Yeah, it's a well-known problem. Every AI company is working on ways to deal with it, one way or another, with clever data center design, and/or clever hardware and software engineering, and/or with clever algorithmic improvements, and/or with clever "agentic recursive LLM" workflows. Anything that actually works is treated like a priceless trade secret. Nothing that can put competitors at a disadvantage will get published any time soon.
There are academics who have been working on it too, most notably Tri Dao and Albert Gu, the key people behind FlashAttention and SSMs like Mamba. There are also lots of ideas out there for compressing the KV cache. No idea if any of them work. I also saw this recently on HN: https://news.ycombinator.com/item?id=46886265 . No idea if it works but the authors are credible. Agentic recursive LLMs look most promising to me right now. See https://arxiv.org/abs/2512.24601 for an intro to them.
disagree with this: IMO the primary reason that these still need to exist is for when the agent messes up (e.g reads a file that is too large like a bundle file), or when you run a grep command in a large codebase and end up hitting way too many files, overloading context.
Otherwise lots of interesting stuff in this article! Having a precise calculator was very useful for the idea of how many things we should be putting into an agent loop to get a cost optimum (and not just a performance optimum) for our tasks, which is something that's been pretty underserved.
You'd think cost is an easy talking point to help people care but the starting points for people are so heterogeneous that it's tough to show them they can take control of this measurement themselves.
I say the latter because the article is a point in time and if they didn't have a recurrent observation around this, some aspects may radically change depending on the black box implementations of the integrations they depend on (or even the pricing strategies).

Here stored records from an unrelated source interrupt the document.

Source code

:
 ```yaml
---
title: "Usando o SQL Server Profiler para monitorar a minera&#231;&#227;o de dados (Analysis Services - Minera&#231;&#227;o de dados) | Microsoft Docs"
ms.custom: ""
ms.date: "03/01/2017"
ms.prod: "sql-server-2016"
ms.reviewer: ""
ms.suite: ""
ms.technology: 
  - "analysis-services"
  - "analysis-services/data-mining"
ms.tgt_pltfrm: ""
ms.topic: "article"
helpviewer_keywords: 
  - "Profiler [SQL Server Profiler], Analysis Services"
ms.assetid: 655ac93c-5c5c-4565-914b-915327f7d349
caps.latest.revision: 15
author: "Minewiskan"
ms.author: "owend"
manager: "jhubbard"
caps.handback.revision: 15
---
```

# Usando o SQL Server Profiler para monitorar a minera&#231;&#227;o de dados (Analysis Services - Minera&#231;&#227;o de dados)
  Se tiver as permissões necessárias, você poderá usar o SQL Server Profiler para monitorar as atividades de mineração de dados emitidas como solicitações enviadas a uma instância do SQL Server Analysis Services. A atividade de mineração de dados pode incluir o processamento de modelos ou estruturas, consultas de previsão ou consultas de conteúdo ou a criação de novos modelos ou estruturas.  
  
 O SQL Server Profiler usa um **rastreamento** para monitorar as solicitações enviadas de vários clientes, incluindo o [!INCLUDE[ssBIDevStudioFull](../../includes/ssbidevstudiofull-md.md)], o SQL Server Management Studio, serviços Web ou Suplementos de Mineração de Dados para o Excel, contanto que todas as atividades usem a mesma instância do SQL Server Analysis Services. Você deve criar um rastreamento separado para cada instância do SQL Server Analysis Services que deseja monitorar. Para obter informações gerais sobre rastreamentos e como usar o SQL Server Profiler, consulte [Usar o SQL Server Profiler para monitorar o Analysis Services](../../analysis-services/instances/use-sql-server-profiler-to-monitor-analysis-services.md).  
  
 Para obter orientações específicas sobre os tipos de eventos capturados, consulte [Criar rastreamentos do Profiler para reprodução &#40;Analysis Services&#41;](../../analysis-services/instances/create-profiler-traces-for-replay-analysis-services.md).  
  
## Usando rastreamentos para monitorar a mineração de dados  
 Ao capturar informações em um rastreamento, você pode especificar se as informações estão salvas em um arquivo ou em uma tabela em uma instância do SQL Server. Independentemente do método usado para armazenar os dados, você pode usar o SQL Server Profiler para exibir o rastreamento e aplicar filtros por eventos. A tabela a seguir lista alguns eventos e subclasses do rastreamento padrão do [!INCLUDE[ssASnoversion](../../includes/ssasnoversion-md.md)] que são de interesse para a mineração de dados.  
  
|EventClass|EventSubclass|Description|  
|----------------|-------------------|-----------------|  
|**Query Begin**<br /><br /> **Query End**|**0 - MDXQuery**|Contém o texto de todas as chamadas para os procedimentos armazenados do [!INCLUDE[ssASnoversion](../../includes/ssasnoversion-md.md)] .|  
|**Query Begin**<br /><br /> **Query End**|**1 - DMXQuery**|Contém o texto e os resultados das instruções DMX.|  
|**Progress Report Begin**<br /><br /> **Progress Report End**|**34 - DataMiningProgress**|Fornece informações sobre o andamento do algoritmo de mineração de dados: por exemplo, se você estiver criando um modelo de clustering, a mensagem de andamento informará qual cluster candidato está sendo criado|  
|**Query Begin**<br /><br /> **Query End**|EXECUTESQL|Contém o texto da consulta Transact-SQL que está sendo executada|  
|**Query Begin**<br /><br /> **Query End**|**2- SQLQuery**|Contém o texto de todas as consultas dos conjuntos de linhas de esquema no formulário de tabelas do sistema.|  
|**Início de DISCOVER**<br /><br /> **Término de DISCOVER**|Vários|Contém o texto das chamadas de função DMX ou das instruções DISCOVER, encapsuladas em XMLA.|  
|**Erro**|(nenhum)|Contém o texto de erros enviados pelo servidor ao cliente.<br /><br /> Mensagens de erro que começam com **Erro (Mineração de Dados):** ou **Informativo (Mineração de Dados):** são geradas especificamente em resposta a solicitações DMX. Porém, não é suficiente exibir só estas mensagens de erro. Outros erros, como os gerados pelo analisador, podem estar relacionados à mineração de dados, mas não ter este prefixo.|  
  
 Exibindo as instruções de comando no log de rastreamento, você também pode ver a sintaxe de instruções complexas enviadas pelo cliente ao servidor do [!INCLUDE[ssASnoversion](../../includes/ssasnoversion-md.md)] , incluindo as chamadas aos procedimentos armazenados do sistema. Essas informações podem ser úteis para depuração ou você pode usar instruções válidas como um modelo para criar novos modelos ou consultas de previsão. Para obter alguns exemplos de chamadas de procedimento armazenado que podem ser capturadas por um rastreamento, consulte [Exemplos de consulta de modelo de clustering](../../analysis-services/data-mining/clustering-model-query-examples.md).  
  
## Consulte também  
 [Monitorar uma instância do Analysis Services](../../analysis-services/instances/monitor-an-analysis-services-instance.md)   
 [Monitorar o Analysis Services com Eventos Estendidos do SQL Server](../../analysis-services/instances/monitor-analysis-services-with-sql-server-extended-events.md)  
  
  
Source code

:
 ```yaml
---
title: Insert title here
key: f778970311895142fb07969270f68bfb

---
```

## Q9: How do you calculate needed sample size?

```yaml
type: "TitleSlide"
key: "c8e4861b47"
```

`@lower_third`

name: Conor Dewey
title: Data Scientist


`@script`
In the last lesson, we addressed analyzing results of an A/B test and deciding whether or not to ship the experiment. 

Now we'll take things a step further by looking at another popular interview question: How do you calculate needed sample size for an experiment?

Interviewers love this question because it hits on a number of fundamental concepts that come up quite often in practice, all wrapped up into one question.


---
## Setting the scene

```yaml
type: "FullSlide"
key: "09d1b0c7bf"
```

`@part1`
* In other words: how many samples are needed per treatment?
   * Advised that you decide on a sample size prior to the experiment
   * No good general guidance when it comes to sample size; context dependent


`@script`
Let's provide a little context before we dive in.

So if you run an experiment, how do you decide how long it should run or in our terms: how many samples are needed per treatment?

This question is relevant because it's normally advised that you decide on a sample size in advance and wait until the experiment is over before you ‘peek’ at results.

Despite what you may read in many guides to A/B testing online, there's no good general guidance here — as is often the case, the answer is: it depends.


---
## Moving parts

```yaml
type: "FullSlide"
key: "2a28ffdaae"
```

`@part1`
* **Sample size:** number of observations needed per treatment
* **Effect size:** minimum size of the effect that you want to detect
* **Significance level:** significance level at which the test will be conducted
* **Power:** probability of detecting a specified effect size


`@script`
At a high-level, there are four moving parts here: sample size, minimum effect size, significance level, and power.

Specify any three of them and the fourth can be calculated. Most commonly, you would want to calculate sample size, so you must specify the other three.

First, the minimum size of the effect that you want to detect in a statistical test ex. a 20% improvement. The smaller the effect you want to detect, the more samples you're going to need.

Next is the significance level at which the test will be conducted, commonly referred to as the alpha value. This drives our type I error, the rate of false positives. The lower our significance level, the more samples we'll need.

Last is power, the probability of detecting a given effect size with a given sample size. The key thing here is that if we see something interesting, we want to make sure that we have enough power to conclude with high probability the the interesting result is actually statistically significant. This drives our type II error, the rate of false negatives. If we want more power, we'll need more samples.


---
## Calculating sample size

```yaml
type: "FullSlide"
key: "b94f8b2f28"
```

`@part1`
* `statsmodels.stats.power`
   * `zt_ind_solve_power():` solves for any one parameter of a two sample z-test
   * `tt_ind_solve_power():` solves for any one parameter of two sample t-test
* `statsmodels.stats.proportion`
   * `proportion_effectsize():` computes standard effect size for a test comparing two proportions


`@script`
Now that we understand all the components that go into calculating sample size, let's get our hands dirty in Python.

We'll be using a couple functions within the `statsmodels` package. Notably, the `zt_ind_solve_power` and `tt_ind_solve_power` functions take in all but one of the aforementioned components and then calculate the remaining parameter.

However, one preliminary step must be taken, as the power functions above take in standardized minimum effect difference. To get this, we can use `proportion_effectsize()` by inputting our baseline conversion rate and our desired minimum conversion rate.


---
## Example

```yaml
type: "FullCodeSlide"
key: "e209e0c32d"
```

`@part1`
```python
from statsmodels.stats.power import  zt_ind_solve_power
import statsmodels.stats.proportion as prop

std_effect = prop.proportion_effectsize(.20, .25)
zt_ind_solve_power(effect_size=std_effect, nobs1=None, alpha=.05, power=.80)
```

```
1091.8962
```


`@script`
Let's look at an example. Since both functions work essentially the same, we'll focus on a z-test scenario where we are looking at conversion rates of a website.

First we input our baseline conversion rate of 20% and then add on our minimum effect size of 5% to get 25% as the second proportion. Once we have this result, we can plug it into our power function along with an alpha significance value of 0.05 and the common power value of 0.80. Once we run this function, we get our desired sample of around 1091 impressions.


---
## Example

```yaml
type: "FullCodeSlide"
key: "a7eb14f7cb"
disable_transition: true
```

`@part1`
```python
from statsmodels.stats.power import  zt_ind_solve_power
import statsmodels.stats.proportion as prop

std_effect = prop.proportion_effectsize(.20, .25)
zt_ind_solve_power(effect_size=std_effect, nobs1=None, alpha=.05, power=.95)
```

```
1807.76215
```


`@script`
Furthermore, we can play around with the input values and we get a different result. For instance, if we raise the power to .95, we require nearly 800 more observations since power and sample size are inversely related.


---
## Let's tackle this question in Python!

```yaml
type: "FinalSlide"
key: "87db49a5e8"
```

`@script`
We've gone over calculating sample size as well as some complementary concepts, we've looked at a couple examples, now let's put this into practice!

LLMs will have to eventually cross this hurdle before they become our replacements
Most caching is done without hints from the application at this point, but I think some APIs are starting to take hints or explicit controls for keeping state associated with specific input tokens in memory, so these costs will go down, in essence you really don't reprocess the input token at inference, if you own the hardware it's quite trivial to infer one output token at a time, there's no additional cost, if you have 50k input tokens, and you generate 1 output token, it's not like you have to "reinfer" the 50k input tokens before you output the second token.
To put it in simple terms, the time it takes to generate the Millionth output token is the same as the first output token.
This is relevant in an application I'm working on where I check the logprobs and not always choose the most likely token(for example by implementing a custom logit_bias mechanism client-side), so you can infer 1 output token at a time. This is not quite possible with most APIs, but if you control the hardware and use (virtually) 0 cost cached tokens, you can do it.
So bottomline, cached input tokens are almost virtually free naturally (unless you hold them for a loong period of time), the price of cached input APIs is probably due to the lack of API negotiation as to what inputs you want to cache. As APIs and self-hosted solutions evolve, we will likely see the cost of cached inputs masssively drop down to almost 0. With efficient application programming the only accounting should be for output tokens and system prompts. Your output tokens shouldn't be charged again as inputs, at least not more than once.